2. I presented a session, called “Growing School Gardens and Gardeners,” at the recent Dig In conference in Raleigh. The conference is organized by the fabulous Advocates for Health in Action. I met some eager and engaged teachers, volunteers and chefs who are trying to launch their own garden projects in this region of N.C. You can see my slide deck here.
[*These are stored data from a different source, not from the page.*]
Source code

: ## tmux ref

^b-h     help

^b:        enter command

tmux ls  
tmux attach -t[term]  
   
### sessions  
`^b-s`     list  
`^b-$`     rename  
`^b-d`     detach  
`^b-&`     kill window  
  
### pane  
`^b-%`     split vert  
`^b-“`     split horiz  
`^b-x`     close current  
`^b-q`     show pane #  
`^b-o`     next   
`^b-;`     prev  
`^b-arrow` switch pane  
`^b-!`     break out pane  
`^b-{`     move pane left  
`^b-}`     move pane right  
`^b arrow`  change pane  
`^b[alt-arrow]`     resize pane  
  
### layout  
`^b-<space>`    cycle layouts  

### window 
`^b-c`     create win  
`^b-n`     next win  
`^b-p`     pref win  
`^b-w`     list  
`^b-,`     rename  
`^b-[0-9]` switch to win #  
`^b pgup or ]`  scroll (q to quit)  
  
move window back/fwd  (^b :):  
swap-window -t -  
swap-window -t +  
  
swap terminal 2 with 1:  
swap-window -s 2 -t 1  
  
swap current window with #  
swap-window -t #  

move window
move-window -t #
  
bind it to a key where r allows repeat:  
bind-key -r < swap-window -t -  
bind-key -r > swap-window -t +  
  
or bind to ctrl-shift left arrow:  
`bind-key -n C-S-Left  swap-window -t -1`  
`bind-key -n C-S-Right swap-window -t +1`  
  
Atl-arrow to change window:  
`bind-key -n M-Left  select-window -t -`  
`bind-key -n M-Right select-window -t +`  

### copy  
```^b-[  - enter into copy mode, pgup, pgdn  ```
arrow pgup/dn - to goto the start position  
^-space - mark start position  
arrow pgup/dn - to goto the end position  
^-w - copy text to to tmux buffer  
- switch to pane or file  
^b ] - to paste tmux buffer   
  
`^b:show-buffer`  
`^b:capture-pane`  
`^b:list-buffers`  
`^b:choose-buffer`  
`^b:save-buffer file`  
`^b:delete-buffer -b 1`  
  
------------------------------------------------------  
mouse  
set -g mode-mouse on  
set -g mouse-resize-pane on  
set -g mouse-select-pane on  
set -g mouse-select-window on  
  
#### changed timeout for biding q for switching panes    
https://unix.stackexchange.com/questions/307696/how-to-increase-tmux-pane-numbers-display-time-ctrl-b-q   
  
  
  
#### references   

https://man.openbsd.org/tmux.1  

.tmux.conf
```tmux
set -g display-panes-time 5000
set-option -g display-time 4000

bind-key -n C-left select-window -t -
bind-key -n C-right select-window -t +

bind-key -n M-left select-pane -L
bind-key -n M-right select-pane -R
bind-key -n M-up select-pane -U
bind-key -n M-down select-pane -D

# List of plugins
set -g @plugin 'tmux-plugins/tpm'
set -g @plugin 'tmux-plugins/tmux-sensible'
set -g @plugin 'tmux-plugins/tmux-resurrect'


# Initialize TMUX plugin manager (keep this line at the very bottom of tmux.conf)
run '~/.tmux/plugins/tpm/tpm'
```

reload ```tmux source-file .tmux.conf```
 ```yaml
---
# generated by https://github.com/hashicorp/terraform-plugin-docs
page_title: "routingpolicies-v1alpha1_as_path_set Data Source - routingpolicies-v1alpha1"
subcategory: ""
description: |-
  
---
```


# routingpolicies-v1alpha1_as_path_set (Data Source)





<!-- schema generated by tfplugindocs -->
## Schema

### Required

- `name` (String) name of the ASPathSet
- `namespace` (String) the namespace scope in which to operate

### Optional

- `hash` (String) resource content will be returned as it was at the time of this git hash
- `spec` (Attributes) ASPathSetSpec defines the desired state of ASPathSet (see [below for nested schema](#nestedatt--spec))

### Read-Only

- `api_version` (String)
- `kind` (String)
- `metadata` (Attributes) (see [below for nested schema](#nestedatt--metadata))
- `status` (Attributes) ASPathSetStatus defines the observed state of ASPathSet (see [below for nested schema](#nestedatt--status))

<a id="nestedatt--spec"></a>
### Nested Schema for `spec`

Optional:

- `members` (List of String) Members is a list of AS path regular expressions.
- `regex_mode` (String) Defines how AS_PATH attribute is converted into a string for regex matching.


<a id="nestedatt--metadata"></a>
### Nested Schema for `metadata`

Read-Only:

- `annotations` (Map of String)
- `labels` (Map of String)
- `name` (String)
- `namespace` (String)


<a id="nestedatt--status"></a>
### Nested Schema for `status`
3. Our school garden received a visit by Will Allen of Milwaukee’s Growing Power. You may have heard of him, if you’re involved in the food movement, because he’s a bit of a rock star. He sat down with a Lower El class for an in-depth conversation about composting. Then he did a presentation and Q&A with the entire school, facilitated by youth from SEEDS’ DIG program, about why and how urban agriculture can empower communities.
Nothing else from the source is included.